Вопрос вызвал у Алиспины Бальбы непонятные эмоции, и она скривилась, будто съела пучок кислого щавеля.

— Я желаю, чтобы ты сдохла, гадюка. Все вы — мерзкие, подлые, никчемные создания, — рабыня безмерно удивилась яростному шипению Бальбы и такой лютой ненависти, но изо всех сил старалась не подавать виду. — Никак мне не избавиться от вас. Только разберусь с одной, тут же появляется другая. Но ты! Ты самая отвратительная из всех, будь проклята твоя душонка, которая совсем скоро направится в мир иной, в руки Скотуса, бога тьмы.
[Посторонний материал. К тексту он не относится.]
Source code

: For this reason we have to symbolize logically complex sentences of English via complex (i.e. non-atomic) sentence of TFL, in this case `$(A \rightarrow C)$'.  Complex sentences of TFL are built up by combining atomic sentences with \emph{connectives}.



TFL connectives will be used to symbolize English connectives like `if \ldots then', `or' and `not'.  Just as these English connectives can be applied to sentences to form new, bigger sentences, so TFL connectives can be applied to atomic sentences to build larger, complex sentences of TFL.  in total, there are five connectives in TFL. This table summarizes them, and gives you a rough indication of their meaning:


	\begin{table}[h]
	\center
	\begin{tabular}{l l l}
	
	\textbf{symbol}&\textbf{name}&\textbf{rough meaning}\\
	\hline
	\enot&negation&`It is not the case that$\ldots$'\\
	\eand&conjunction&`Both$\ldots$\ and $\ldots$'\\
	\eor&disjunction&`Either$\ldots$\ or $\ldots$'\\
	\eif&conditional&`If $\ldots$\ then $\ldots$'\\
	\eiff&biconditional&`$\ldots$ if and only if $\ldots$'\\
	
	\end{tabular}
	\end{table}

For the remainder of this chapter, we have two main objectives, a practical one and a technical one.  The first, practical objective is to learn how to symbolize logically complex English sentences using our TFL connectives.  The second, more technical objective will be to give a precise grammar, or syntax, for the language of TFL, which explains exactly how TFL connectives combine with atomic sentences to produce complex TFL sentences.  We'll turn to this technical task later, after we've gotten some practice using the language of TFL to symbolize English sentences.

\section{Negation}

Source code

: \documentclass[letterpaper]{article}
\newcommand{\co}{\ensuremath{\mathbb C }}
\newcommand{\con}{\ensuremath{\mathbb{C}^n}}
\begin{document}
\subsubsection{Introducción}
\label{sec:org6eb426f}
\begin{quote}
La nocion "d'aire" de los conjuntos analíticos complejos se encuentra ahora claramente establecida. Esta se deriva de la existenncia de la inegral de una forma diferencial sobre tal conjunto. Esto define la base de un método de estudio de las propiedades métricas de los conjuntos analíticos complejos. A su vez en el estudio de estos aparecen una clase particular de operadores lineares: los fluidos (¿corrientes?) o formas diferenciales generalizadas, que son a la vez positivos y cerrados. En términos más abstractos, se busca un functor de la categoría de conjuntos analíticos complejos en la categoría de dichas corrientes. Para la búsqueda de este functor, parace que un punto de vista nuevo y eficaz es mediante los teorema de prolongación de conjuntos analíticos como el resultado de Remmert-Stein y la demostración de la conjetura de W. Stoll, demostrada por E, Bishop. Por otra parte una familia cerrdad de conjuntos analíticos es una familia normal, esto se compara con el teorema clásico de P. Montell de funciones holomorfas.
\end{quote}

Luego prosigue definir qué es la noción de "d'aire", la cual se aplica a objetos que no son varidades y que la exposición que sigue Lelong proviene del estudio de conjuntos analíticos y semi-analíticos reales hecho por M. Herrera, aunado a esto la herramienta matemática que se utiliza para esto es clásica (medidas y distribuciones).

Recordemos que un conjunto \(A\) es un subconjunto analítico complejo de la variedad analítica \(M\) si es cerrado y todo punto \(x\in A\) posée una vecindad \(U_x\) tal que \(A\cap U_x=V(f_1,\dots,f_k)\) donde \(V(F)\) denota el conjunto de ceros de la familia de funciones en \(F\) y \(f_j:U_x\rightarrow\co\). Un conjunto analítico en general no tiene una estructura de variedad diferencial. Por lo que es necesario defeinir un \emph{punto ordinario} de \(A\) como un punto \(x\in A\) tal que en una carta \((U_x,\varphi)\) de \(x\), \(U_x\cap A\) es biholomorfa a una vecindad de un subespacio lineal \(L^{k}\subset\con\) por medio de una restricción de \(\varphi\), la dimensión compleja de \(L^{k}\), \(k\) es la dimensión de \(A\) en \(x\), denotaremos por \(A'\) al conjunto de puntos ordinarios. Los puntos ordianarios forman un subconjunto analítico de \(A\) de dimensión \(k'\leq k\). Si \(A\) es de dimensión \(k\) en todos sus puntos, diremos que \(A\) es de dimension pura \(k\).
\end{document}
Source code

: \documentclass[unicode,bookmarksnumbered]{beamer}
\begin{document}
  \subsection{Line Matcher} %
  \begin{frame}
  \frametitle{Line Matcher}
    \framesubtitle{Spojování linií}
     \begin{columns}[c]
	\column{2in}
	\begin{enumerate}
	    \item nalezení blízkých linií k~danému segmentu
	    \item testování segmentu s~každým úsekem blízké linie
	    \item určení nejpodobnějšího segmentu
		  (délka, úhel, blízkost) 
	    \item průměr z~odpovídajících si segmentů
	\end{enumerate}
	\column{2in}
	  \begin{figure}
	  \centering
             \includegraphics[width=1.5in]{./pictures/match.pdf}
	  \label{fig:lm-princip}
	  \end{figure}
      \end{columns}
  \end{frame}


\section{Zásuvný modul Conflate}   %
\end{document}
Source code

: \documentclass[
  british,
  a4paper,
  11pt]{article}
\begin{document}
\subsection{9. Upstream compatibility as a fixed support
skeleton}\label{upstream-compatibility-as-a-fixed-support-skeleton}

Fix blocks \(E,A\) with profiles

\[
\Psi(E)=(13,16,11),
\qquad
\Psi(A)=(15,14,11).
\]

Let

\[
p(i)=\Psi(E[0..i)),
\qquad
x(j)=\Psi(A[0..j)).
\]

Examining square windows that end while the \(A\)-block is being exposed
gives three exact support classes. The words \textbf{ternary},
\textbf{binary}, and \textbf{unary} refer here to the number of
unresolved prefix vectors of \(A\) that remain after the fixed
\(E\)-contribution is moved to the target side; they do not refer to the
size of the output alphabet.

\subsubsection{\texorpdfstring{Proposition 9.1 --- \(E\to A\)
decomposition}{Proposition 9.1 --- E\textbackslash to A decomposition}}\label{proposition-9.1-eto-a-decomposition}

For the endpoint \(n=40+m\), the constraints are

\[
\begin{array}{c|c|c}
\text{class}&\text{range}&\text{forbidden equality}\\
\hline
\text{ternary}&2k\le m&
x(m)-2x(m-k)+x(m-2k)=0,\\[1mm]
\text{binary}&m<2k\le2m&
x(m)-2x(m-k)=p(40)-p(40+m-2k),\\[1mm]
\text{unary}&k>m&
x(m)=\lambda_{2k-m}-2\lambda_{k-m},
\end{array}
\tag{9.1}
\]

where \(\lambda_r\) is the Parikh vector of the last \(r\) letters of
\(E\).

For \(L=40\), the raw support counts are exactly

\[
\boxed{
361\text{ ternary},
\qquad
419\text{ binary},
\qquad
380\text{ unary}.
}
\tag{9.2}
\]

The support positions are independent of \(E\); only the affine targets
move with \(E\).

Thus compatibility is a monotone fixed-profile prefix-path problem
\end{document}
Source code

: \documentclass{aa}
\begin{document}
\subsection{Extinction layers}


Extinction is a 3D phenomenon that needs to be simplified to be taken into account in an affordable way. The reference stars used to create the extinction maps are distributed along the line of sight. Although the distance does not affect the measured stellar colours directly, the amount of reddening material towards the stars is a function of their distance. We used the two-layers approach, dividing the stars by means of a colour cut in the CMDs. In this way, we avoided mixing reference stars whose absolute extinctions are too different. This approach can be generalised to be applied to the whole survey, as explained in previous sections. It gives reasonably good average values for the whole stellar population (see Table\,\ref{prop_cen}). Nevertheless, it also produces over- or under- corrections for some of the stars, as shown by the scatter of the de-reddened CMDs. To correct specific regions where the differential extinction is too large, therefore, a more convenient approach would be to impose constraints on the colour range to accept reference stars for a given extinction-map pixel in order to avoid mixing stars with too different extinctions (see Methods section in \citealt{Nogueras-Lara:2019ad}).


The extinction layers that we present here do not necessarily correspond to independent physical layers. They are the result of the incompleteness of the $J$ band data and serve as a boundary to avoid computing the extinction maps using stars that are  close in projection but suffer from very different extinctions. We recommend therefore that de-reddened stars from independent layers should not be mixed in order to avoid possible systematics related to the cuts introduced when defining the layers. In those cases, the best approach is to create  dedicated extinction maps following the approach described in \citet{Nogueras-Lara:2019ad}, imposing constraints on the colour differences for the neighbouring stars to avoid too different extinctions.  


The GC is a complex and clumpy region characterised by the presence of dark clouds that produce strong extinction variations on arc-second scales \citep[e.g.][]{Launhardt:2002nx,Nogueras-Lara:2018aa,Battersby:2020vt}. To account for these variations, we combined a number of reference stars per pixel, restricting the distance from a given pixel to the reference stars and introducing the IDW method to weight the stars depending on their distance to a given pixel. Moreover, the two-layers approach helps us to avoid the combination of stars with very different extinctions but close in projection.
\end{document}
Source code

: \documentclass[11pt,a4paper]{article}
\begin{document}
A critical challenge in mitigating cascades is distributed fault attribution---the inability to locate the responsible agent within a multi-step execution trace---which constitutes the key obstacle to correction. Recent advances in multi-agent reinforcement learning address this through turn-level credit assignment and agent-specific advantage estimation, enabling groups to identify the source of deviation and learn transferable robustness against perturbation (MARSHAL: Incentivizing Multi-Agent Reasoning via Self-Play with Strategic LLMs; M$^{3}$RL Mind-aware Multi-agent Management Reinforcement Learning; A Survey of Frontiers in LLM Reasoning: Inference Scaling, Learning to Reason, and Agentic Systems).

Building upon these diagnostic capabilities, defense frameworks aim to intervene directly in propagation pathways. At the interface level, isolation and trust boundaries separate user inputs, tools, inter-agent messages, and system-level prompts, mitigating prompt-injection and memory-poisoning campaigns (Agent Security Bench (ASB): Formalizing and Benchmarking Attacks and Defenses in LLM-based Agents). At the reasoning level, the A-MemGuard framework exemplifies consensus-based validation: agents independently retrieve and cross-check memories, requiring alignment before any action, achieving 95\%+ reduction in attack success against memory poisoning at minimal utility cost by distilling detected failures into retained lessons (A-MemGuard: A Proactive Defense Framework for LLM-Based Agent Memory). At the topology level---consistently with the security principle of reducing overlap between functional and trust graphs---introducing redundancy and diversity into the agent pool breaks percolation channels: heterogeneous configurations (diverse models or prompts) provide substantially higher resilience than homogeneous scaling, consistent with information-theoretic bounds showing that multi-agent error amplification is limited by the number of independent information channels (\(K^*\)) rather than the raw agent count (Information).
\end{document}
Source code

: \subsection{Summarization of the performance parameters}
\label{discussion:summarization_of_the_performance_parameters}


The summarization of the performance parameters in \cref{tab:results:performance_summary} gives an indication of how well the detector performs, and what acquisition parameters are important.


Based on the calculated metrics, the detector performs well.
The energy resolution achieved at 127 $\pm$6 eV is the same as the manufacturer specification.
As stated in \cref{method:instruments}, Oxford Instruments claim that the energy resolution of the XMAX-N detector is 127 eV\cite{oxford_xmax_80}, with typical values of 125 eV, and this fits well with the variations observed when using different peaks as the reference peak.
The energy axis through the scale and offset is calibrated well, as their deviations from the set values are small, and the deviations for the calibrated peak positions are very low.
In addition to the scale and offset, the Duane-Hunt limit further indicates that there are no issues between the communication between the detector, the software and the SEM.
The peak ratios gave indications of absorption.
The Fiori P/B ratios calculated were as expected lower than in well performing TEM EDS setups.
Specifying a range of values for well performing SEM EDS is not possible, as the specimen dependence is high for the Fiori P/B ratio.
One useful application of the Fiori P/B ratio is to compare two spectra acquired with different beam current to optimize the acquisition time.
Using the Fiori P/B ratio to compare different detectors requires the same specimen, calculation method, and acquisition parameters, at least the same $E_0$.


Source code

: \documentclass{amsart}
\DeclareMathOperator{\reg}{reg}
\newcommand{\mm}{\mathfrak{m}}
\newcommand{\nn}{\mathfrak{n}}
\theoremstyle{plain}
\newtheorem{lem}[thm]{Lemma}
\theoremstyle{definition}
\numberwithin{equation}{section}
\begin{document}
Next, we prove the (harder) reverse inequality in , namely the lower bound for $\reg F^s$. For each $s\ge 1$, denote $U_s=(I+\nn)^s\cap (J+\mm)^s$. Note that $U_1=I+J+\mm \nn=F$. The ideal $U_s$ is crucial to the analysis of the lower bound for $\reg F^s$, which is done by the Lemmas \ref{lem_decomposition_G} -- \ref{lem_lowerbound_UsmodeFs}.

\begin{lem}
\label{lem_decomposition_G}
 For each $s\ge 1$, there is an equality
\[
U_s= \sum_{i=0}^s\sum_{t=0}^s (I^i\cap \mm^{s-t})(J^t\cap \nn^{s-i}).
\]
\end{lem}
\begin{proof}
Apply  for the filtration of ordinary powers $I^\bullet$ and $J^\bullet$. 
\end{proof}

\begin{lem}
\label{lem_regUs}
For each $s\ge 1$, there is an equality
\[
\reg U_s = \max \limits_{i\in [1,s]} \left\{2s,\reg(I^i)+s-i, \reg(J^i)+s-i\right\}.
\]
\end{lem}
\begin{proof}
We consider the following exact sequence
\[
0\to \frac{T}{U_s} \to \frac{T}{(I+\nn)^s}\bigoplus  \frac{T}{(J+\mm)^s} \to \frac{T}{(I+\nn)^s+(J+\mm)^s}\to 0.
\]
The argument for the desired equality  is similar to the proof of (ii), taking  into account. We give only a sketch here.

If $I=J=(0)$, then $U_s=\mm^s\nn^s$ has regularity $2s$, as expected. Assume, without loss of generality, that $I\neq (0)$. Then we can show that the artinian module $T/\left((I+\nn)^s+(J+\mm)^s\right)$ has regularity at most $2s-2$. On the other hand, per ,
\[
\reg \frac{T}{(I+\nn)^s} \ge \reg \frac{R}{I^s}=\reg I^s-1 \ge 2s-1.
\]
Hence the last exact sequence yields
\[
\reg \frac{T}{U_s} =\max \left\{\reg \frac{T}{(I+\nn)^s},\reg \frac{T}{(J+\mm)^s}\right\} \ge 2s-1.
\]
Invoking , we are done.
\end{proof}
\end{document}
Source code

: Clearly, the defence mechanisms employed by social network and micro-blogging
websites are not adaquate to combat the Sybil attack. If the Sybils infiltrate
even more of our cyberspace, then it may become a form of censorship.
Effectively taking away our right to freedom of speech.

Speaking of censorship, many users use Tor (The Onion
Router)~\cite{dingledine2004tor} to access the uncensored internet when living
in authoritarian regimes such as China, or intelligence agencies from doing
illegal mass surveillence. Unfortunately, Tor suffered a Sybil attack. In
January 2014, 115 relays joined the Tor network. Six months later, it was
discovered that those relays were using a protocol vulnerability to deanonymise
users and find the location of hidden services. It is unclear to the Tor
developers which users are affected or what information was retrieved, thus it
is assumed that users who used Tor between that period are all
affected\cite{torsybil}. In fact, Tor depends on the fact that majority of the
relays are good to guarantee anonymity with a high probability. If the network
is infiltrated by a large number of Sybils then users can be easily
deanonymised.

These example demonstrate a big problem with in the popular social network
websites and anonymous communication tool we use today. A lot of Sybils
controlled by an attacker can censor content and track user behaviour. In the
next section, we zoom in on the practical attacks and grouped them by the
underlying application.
Клянусь фуриями?, богинями мести, я устрою так, что ты подохнешь самой мучительной смертью, а я, наслаждаясь, буду наблюдать за последними минутами твоей жизни.

К злобно сверкающей глазами женщине, явно находившейся под влиянием богини безумия Мании, со спины подошла мелодично смеющаяся Розалия Каллона, и — Изабелла не могла поверить случившейся метаморфозе — Алиспина мгновенно преобразилась, став такой же веселой, какой была обычно.

— Дорогая подруга, тебе нравится наш прием? — полностью игнорируя Изабеллу, обратилась к Бальбе Розалия,— я обещала показать тебе работы моего либрария. Пойдем, нам необходимо вместе решить, кому какой дар придется по вкусу, — Алиспина радостно улыбнулась, приветствуя интересную идею Каллоны, и подруги направились к комнатке, в которой Изабелла копировала книги.

Когда прием закончился, Изабелла наравне с другими рабами помогала прибрать дом. И хотя раньше после посещения приемов и пиров Эдвард Антоний не звал рабыню для сеансов чтения, потому что по известной причине засыпал хорошо, последнее время он приглашал ее даже в эти дни.

XII

Эдвард Антоний Каллон ждал. Он мужественно боролся со сном, ожидая самого приятного, что происходило с ним каждый день — вечернего времени с рабыней. Немного протрезвев от своего же громкого смеха, вызванного невероятностью умозаключений, Каллон сел на кровати. Дверь открылась, и он задержал дыхание. Но в проеме стояла Юстина — одна из тех рабынь, что была смазлива личиком и хороша фигурой. Сенатор покачал головой, и Юстина удивленно приподняла брови. Эдвард Антоний почувствовал подступающий гнев от ее непонятливости. Быстро сообразив что к чему, та скрылась из виду.

Каллон сам не понимал, что с ним происходит. Непонятная тяга, волнение, новые мысли, которые раньше никогда не посещали его. И центром всего этого хаоса была она. Рабыня. Невольница, формально принадлежащая его сестре…

Сенатора разрывали противоречивые желания. Он хотел взять свое, но боялся обидеть, расстроить, разозлить девушку. Он предполагал, как больно будет ему увидеть обиду и злость на него. Каллон не желал, чтобы волшебный свет в прекрасных глазах погас по его вине… Да по чьей бы то ни было! Мужчина ощутил ярость от одной мысли, что кто-то может принудить невольницу к тому, чего она не будет желать. Пока она живет в доме Каллонов, у нее есть защита, но эта защита эфемерна, потому что статус в их мире решал все. Впервые в эту секунду Эдвард Антоний задумался о возможности отпустить ее, подарить свободу, сделать вольноотпущенной. Именно эта рабыня заслуживала подобного.